|
|
|
|
|
by smoldesu
946 days ago
|
|
> Those "diverse desktop environments" almost always took from GNOME and contributed very little back. Now that's an ahistorical conspiracy theory. Those diverse desktop environments contributed hugely to GTK, GNOME just didn't use their work or consider it helpful unless it directly related to their desktop... and of course none of that work will relate to their desktop. Nobody is going to fully "kiss the ring" unless they get something out of it, and even back in the GTK3 days it was plainly clear that GNOME didn't care about you if you didn't care about GNOME. Now, GNOME's "coup" or "killing" of GTK is completely fine by Open Source standards. Even encouraged. I don't stand against the concepts of what they're doing, but they could have done a lot better than fighting third-parties tooth-and-nail. GNOME should be a proud project that leads the GNU movement, and instead it was reduced to a bunch of squabbling supremacists that made their userbase an adversary. I say all that as someone who quite likes modern GTK and writes apps in it. |
|
No? Where exactly do you think I've theorized about the existence of a conspiracy? Because I've actually said the exact opposite: there isn't a conspiracy and no one is cooperating at all. There's no evil group of developers secretly planning to sabotage everything. It's just the usual bad communication and planning that happens with a distributed team.

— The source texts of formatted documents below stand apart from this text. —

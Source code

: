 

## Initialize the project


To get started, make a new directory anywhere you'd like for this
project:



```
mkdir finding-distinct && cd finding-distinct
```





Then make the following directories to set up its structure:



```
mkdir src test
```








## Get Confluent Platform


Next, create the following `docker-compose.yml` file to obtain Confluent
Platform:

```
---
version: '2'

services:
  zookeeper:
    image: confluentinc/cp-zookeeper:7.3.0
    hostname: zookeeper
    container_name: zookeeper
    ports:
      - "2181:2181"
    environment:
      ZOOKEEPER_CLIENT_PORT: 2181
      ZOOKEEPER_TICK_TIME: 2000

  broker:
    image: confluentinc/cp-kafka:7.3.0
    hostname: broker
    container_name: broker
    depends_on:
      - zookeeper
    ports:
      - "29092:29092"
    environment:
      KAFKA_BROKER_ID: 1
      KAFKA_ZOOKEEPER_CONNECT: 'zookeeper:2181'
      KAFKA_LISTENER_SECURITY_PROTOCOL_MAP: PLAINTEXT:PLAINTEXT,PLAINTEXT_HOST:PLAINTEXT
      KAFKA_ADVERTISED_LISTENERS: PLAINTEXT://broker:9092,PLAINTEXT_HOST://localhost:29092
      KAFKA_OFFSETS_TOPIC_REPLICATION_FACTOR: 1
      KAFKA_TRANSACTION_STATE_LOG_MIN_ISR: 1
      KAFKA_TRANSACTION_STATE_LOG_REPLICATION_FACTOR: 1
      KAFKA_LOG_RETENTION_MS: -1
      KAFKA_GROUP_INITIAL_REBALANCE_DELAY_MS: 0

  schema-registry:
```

>Those diverse desktop environments contributed hugely to GTK, GNOME just didn't use their work
Can you name what any of these contributions were? Because I've never seen them. I've seen contributions here and there, lots of minor bug fixes, but nothing major.
>Nobody is going to fully "kiss the ring" unless they get something out of it
Avoid this rhetoric please. These open source projects are a volunteer collaboration. No one's kissing any rings or trying to get something out of the maintainers, other than the usual: everyone helps each other write and maintain the code.
>but they could have done a lot better than fighting third-parties tooth-and-nail. GNOME should be a proud project that leads the GNU movement
I really don't know what you're talking about here, but disagreeing about technical things isn't "fighting tooth-and-nail". That's a normal part of any project.
Personally I don't think anyone should care about leading the GNU movement, that's been plagued by petty infighting and drama since the very beginning.